-- Materials provided follows --
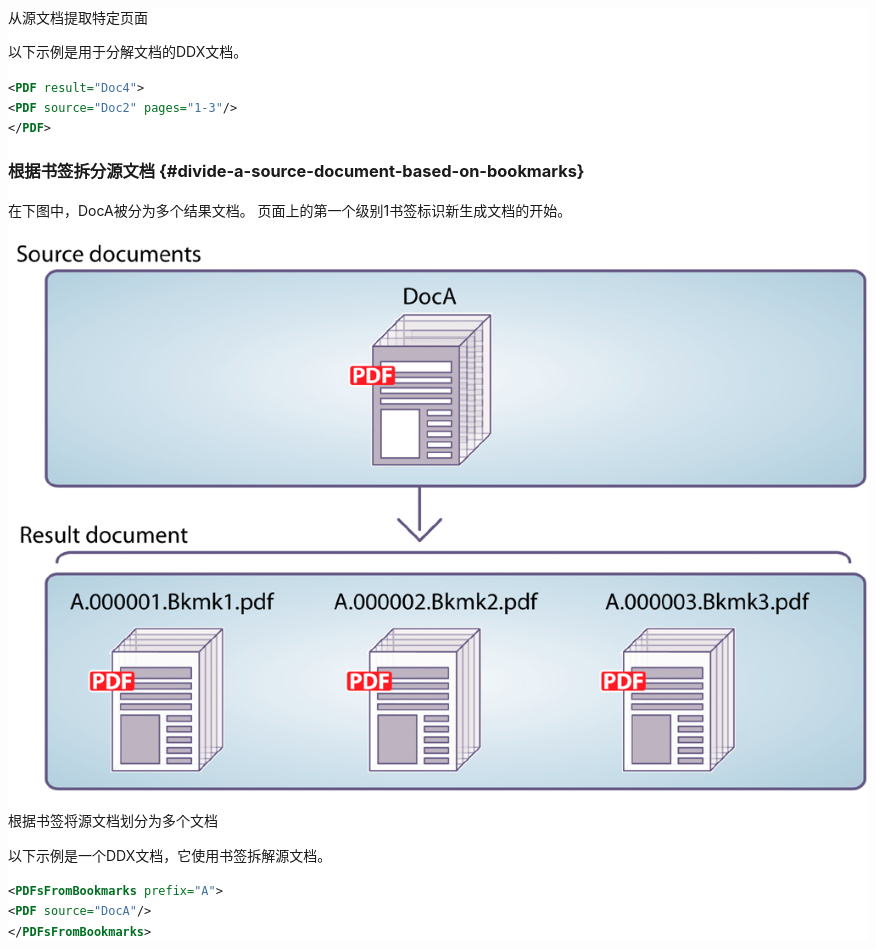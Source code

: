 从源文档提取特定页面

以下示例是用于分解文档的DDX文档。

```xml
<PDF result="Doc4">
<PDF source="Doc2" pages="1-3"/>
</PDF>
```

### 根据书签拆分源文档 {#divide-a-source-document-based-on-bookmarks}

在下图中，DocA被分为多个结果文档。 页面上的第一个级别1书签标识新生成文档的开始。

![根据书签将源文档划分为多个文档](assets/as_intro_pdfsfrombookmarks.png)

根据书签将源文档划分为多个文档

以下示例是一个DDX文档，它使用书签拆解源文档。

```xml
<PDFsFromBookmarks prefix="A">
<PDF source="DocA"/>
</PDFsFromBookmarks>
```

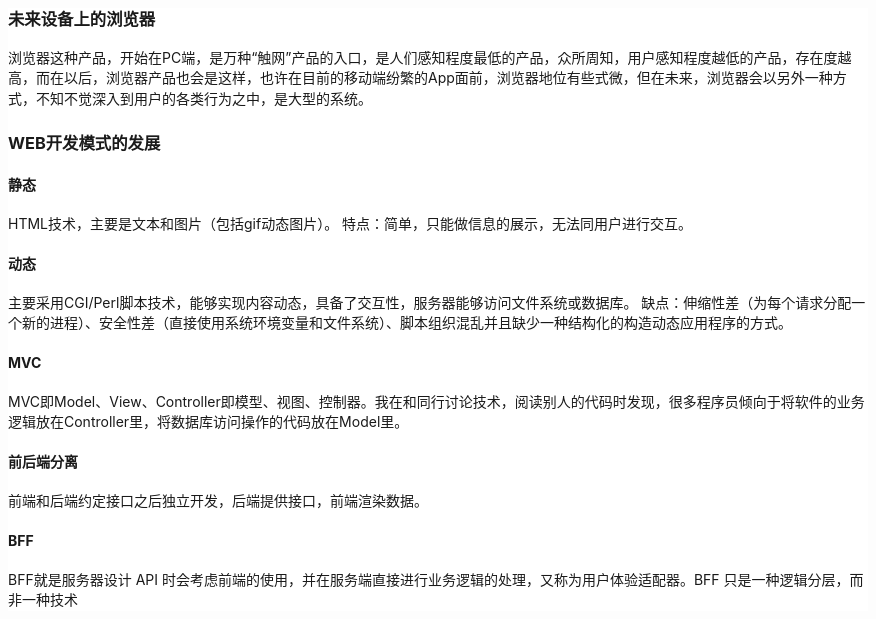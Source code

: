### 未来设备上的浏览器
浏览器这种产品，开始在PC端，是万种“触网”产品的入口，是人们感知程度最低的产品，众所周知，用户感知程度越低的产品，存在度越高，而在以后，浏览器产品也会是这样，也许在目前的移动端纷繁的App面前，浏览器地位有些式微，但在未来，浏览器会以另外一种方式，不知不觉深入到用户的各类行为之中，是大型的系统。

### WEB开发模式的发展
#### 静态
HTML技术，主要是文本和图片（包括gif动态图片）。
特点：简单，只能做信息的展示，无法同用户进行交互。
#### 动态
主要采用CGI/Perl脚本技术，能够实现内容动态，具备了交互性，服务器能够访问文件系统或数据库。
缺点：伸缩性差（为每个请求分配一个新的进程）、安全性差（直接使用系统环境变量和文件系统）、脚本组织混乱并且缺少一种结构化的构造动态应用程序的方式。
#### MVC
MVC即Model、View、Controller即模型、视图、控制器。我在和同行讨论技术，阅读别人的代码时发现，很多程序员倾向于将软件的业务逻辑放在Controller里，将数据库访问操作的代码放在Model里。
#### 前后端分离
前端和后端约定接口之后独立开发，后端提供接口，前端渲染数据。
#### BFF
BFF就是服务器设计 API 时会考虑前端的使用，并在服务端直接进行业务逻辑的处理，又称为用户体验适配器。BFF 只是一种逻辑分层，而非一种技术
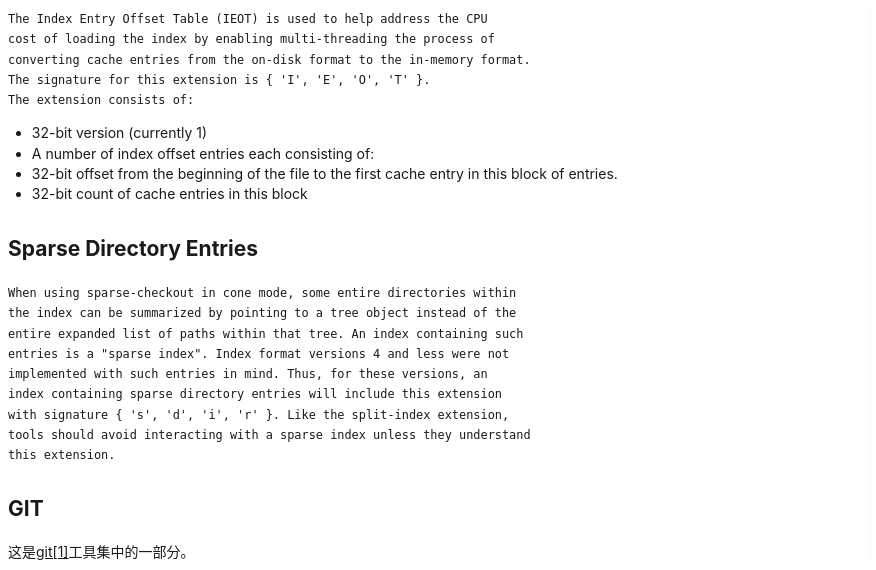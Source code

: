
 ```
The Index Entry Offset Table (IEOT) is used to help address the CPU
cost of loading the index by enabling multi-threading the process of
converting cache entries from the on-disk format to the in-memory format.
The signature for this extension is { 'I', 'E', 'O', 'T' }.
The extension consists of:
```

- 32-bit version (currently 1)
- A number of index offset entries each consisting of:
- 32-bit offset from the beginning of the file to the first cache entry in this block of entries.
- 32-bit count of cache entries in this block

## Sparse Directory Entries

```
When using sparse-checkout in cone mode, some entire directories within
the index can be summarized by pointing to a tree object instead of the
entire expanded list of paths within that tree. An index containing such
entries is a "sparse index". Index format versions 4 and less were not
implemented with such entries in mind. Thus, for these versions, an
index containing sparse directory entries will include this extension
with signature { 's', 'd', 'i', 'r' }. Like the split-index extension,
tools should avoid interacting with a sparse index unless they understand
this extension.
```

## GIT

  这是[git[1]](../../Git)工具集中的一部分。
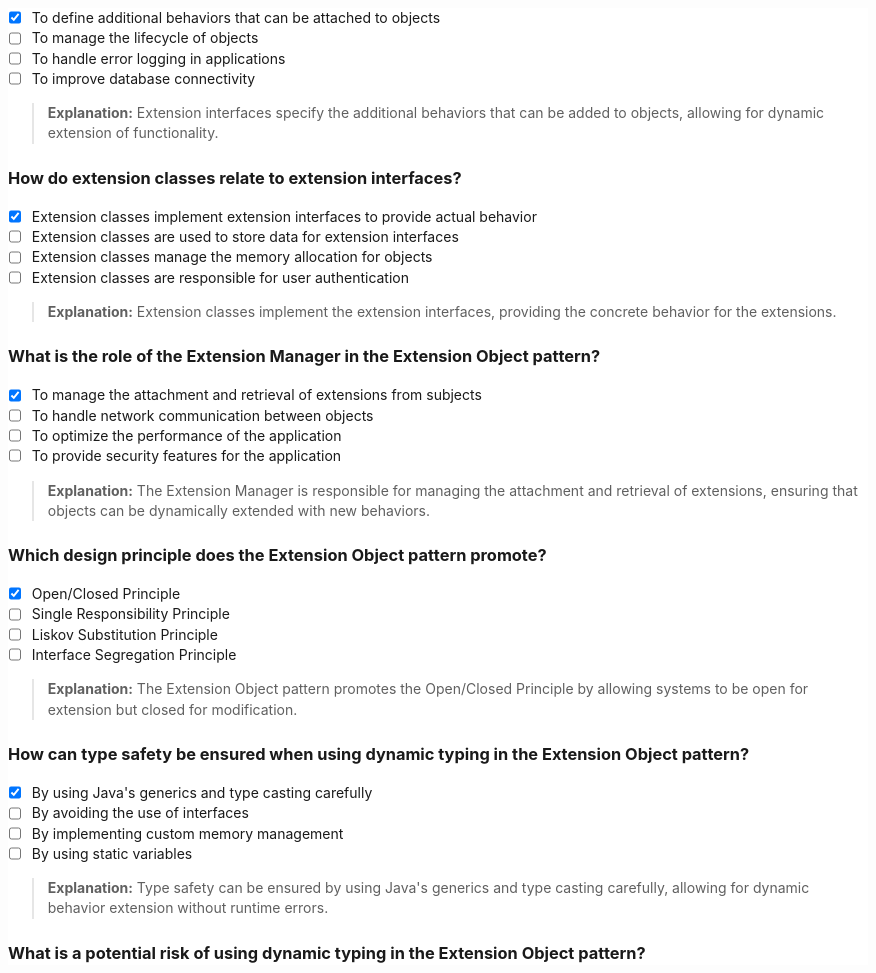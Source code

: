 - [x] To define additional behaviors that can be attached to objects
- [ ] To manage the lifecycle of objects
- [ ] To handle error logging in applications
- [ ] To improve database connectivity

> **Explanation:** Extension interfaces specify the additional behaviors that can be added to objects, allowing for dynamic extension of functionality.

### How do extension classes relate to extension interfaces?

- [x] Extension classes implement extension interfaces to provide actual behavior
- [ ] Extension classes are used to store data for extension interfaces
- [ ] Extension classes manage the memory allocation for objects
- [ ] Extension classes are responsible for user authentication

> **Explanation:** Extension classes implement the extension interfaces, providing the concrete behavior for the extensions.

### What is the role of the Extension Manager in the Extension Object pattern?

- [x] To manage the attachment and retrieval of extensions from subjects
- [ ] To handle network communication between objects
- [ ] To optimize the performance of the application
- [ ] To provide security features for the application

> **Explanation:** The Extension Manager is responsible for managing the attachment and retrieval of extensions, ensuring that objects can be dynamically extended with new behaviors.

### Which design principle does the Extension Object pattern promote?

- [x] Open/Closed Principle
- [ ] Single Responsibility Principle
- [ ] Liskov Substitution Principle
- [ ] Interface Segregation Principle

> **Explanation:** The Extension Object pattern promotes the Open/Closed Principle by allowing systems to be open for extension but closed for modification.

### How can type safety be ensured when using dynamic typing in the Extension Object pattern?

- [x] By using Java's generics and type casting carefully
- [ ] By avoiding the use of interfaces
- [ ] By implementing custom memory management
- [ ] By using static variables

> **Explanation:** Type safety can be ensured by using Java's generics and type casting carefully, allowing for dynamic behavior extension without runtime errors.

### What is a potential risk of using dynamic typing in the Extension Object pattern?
-- Materials provided concluded --
— Work to complete —
Where the word "Manager" shows up in a line of the entries above, copy that line.

— Task result —
### What is the role of the Extension Manager in the Extension Object pattern?
> **Explanation:** The Extension Manager is responsible for managing the attachment and retrieval of extensions, ensuring that objects can be dynamically extended with new behaviors.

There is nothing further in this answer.